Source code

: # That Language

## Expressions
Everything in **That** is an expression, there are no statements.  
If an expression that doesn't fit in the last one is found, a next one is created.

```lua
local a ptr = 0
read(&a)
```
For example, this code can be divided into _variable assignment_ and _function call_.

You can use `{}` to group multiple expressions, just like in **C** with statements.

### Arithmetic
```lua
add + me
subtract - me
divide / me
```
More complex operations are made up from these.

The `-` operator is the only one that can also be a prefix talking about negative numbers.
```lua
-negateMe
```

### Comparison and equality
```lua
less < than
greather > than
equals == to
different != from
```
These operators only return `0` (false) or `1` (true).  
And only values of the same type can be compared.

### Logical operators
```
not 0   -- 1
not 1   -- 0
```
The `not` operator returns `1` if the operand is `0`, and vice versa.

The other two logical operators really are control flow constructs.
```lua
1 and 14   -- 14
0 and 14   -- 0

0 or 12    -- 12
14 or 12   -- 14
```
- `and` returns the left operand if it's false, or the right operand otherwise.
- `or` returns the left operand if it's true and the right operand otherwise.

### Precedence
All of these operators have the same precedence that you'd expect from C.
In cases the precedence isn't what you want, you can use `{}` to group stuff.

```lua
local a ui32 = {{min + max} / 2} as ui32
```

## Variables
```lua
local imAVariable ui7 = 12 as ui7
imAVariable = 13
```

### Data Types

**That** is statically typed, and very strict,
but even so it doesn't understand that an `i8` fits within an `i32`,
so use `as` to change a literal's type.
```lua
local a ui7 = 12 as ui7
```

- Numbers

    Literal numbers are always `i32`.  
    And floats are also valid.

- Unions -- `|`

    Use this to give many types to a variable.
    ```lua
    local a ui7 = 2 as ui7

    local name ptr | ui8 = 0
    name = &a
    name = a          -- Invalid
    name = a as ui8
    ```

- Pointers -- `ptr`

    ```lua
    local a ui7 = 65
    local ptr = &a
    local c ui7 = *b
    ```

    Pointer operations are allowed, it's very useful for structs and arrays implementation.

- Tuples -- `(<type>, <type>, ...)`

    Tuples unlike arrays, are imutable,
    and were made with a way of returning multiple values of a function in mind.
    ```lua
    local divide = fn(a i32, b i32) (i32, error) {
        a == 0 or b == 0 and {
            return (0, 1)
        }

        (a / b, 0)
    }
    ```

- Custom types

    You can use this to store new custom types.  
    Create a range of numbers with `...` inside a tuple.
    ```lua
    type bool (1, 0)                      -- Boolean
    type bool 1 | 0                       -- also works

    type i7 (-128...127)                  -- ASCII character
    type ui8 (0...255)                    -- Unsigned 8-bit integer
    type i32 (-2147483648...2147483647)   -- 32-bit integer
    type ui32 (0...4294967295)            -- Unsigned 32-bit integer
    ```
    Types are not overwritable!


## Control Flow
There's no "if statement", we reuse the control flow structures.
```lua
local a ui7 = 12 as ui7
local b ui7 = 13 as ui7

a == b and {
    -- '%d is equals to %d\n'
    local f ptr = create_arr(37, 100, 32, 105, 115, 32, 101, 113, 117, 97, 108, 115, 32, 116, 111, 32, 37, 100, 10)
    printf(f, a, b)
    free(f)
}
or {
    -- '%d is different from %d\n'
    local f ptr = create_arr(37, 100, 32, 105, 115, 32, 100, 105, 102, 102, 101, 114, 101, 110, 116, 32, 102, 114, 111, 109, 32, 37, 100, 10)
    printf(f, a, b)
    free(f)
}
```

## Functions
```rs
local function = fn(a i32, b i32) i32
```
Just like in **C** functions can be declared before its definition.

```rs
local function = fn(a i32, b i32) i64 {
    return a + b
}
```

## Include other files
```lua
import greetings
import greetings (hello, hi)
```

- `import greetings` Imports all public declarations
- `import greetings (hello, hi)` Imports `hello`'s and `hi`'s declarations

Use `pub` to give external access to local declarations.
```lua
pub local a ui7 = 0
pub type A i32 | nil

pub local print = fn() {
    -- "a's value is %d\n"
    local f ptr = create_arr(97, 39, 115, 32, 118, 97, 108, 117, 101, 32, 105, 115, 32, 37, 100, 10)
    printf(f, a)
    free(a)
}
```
================================
-- What to do --
Check each line of the data above, and please copy the ones in which the string "also" occurs.

-- Written solution --
The `-` operator is the only one that can also be a prefix talking about negative numbers.
    And floats are also valid.
    type bool 1 | 0                       -- also works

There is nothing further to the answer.